_Exercise details_. From the material below, copy each line that holds the word "height".

*** Opening of Data to use ***

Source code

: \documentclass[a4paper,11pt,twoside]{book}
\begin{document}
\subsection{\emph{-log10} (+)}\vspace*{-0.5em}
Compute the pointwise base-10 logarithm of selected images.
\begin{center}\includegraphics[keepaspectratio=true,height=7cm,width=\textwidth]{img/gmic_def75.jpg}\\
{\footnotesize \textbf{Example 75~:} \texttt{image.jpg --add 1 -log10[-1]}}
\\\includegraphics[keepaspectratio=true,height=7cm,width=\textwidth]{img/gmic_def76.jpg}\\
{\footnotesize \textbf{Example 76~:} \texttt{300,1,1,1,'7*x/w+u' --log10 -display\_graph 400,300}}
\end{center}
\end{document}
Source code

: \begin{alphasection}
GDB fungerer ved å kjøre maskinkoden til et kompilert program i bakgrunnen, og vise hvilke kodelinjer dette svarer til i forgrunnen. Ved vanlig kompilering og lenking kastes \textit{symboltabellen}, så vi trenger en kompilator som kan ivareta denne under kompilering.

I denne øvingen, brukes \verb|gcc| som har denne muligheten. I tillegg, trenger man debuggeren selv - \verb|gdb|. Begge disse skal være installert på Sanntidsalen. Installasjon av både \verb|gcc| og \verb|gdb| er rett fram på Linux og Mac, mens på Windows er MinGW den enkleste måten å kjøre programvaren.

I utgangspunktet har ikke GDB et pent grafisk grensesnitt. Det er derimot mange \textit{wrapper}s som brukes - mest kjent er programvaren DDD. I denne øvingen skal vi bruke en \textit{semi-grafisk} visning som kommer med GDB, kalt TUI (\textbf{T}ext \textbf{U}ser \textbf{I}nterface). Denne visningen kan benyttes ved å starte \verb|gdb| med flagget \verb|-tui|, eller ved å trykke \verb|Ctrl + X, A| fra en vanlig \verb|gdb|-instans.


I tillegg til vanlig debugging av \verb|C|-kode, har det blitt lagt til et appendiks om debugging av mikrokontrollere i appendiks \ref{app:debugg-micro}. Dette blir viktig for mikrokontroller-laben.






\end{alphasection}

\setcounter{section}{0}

*** Close of Data to use ***

_Answer section_.
\begin{center}\includegraphics[keepaspectratio=true,height=7cm,width=\textwidth]{img/gmic_def75.jpg}\\
\\\includegraphics[keepaspectratio=true,height=7cm,width=\textwidth]{img/gmic_def76.jpg}\\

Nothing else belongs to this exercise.